Es gibt keinen Grund.
Ihm gefällt aber nicht nur die Welt als Ganzes, sondern auch in ihren
Teilen. Teilen, die womöglich schadhaft sind und trotzdem von ihm
geliebt werden, ja gerade darum mit einem Herzen, das dringlich an die
Innenwand des Leibes klopft, geliebt werden.
Es fängt damit an, daß der Mann erkennt, wie die Welt in allen
ihren Einzelheiten, und bevorzugt in ihren kleinsten, eine Botschaft für
ihn bereithält. Das Lindenblatt, das vor ihm im Wind glitzert, bekennt
seine Mitschuld am Tod des Nibelungen Siegfried und fordert ihn auf, einmal
mit dem Finger über es zu streichen und die kaum mehr zu tragende
Schuld fortzuwischen. Er tut es und hat nun einen Tropfen fremder Schuld
am Finger hängen. Als ein zu frischen Taten aufgelegter Schmerzensmann
verläßt er den Garten.
Er läuft auf der Straße einer stark parfümierten Frau
hinterdrein, die ein Kind mitzerrt und häßlich auf es hinunterredet.

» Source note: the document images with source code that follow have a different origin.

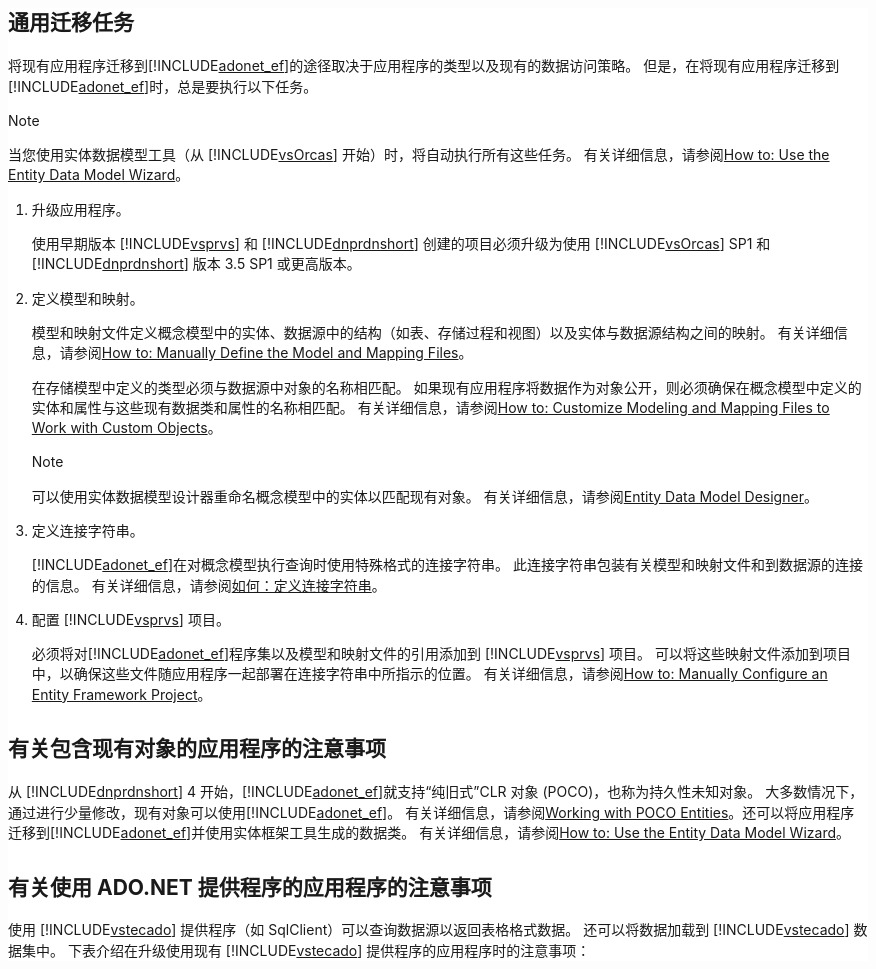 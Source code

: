 ## 通用迁移任务  
 将现有应用程序迁移到[!INCLUDE[adonet_ef](../../../../../includes/adonet-ef-md.md)]的途径取决于应用程序的类型以及现有的数据访问策略。  但是，在将现有应用程序迁移到[!INCLUDE[adonet_ef](../../../../../includes/adonet-ef-md.md)]时，总是要执行以下任务。  
  
> [!NOTE]
>  当您使用实体数据模型工具（从 [!INCLUDE[vsOrcas](../../../../../includes/vsorcas-md.md)] 开始）时，将自动执行所有这些任务。  有关详细信息，请参阅[How to: Use the Entity Data Model Wizard](http://msdn.microsoft.com/zh-cn/dadb058a-c5d9-4c5c-8b01-28044112231d)。  
  
1.  升级应用程序。  
  
     使用早期版本 [!INCLUDE[vsprvs](../../../../../includes/vsprvs-md.md)] 和 [!INCLUDE[dnprdnshort](../../../../../includes/dnprdnshort-md.md)] 创建的项目必须升级为使用 [!INCLUDE[vsOrcas](../../../../../includes/vsorcas-md.md)] SP1 和 [!INCLUDE[dnprdnshort](../../../../../includes/dnprdnshort-md.md)] 版本 3.5 SP1 或更高版本。  
  
2.  定义模型和映射。  
  
     模型和映射文件定义概念模型中的实体、数据源中的结构（如表、存储过程和视图）以及实体与数据源结构之间的映射。  有关详细信息，请参阅[How to: Manually Define the Model and Mapping Files](http://msdn.microsoft.com/zh-cn/d4fd6864-f2a1-48f0-aa32-1e318775a99a)。  
  
     在存储模型中定义的类型必须与数据源中对象的名称相匹配。  如果现有应用程序将数据作为对象公开，则必须确保在概念模型中定义的实体和属性与这些现有数据类和属性的名称相匹配。  有关详细信息，请参阅[How to: Customize Modeling and Mapping Files to Work with Custom Objects](http://msdn.microsoft.com/zh-cn/bb40c4db-0121-4e45-a167-8fb06707a708)。  
  
    > [!NOTE]
    >  可以使用实体数据模型设计器重命名概念模型中的实体以匹配现有对象。  有关详细信息，请参阅[Entity Data Model Designer](http://msdn.microsoft.com/zh-cn/4ccd7ad6-b934-4f7c-82a0-cfd2d4a95faf)。  
  
3.  定义连接字符串。  
  
     [!INCLUDE[adonet_ef](../../../../../includes/adonet-ef-md.md)]在对概念模型执行查询时使用特殊格式的连接字符串。  此连接字符串包装有关模型和映射文件和到数据源的连接的信息。  有关详细信息，请参阅[如何：定义连接字符串](../../../../../docs/framework/data/adonet/ef/how-to-define-the-connection-string.md)。  
  
4.  配置 [!INCLUDE[vsprvs](../../../../../includes/vsprvs-md.md)] 项目。  
  
     必须将对[!INCLUDE[adonet_ef](../../../../../includes/adonet-ef-md.md)]程序集以及模型和映射文件的引用添加到 [!INCLUDE[vsprvs](../../../../../includes/vsprvs-md.md)] 项目。  可以将这些映射文件添加到项目中，以确保这些文件随应用程序一起部署在连接字符串中所指示的位置。  有关详细信息，请参阅[How to: Manually Configure an Entity Framework Project](http://msdn.microsoft.com/zh-cn/73f6ae1d-b3b2-4577-aebd-ad5a75954e9e)。  
  
## 有关包含现有对象的应用程序的注意事项  
 从 [!INCLUDE[dnprdnshort](../../../../../includes/dnprdnshort-md.md)] 4 开始，[!INCLUDE[adonet_ef](../../../../../includes/adonet-ef-md.md)]就支持“纯旧式”CLR 对象 \(POCO\)，也称为持久性未知对象。  大多数情况下，通过进行少量修改，现有对象可以使用[!INCLUDE[adonet_ef](../../../../../includes/adonet-ef-md.md)]。  有关详细信息，请参阅[Working with POCO Entities](http://msdn.microsoft.com/zh-cn/5e0fb82a-b6d1-41a1-b37b-c12db61629d3)。还可以将应用程序迁移到[!INCLUDE[adonet_ef](../../../../../includes/adonet-ef-md.md)]并使用实体框架工具生成的数据类。  有关详细信息，请参阅[How to: Use the Entity Data Model Wizard](http://msdn.microsoft.com/zh-cn/dadb058a-c5d9-4c5c-8b01-28044112231d)。  
  
## 有关使用 ADO.NET 提供程序的应用程序的注意事项  
 使用 [!INCLUDE[vstecado](../../../../../includes/vstecado-md.md)] 提供程序（如 SqlClient）可以查询数据源以返回表格格式数据。  还可以将数据加载到 [!INCLUDE[vstecado](../../../../../includes/vstecado-md.md)] 数据集中。  下表介绍在升级使用现有 [!INCLUDE[vstecado](../../../../../includes/vstecado-md.md)] 提供程序的应用程序时的注意事项：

Heldenhaft macht sich der Mann daran, das ihm ekelhafte Parfüm, dessen
verheerende Wirkung auf das Kind er fühlt, einzusaugen, damit ein
reiner Luftraum entsteht, in dem das Kind atmen und einen Gedanken in
Schönheit denken kann. Es fruchtet natürlich wenig, das ist
dem Mann klar, aber eine Scheu, sein Vorhaben möchte falsch ausgelegt
werden, hindert ihn, vor der Frau herzulaufen und dort ihr Parfüm
wegzuatmen, wo es ja viel wirkungsvoller wäre. Er faßt sogar
den Plan, das Kind bei der Hand zu nehmen und ein Stückchen mit ihm
zu rennen, läßt es aber sein, weil er ihn abgeschmackt findet,
den Wettlauf Gut gegen Böse. Bald darauf macht er sich Vorwürfe,
daß es ihm an Mut gefehlt hat.
Derselbe, dem wir sein gutes Herz gleich angemerkt haben, befindet sich
wenig später als Sitzperson im Taxi. Was ist mit dieser werten Person?
Hat ihre Leibhülle ein Loch bekommen, vielleicht an dafür nicht
vorgesehener Stelle? Ihre Hände jedenfalls haben jetzt Zitterfinger,
zu nichts gut. Was geht im Kopf des Mannes vor? Warum sind seine Augen
so starr? Es ist das Flimmerheer der tausend Zeichen, das seinen Kopf
malefiziert, Kurfürstendamm, die breite Einfahrt zur Hölle,
Blinkzeichen rechts ein Nebenabzweig zur Hölle, Blinkzeichen links
dito, alle Zeichen dito, Fisch im Bikini dito dito, Befehle von überallher,
Bleibtreu-Befehl, Uhland-Uhrzeigbefehl, Litzenfehl-Obachtbefehl, Fasanen-Rupfbefehl,
zig zig Eisschleckbefehle, Bratbefehle, Ohrverderbbefehle, Lupf-die-Tassen-Befehle,
Hosenplatzbefehle, Blutacker, ein schlimmer Haarbürstbefehl, Blutacker,
ein Erbrechen von Grün ein Erbrechen von Gelb ein Erbrechen von
Rosa, und Zähne und Lichter und wehendes Haar, die tückischen
Verschwörer lächeln, und nirgends der felsige Pfad um die Biegung
hinauf, und keine Mulde wohinein die Hände und kein Loch wohinein
der Kopf und keine Grube dahinein der Leib. Seinen Schamhut stülpt
der Verrückte über die ganze arme Person, Salpeterblumen brechen
aus seiner kalten Haut, und gewiß wird er bald schreien, doch bevor
er dies tut, wenden wir uns ab. Wozu sollte uns kümmern, daß
jemandem die Welt nicht gefällt wie sie ist.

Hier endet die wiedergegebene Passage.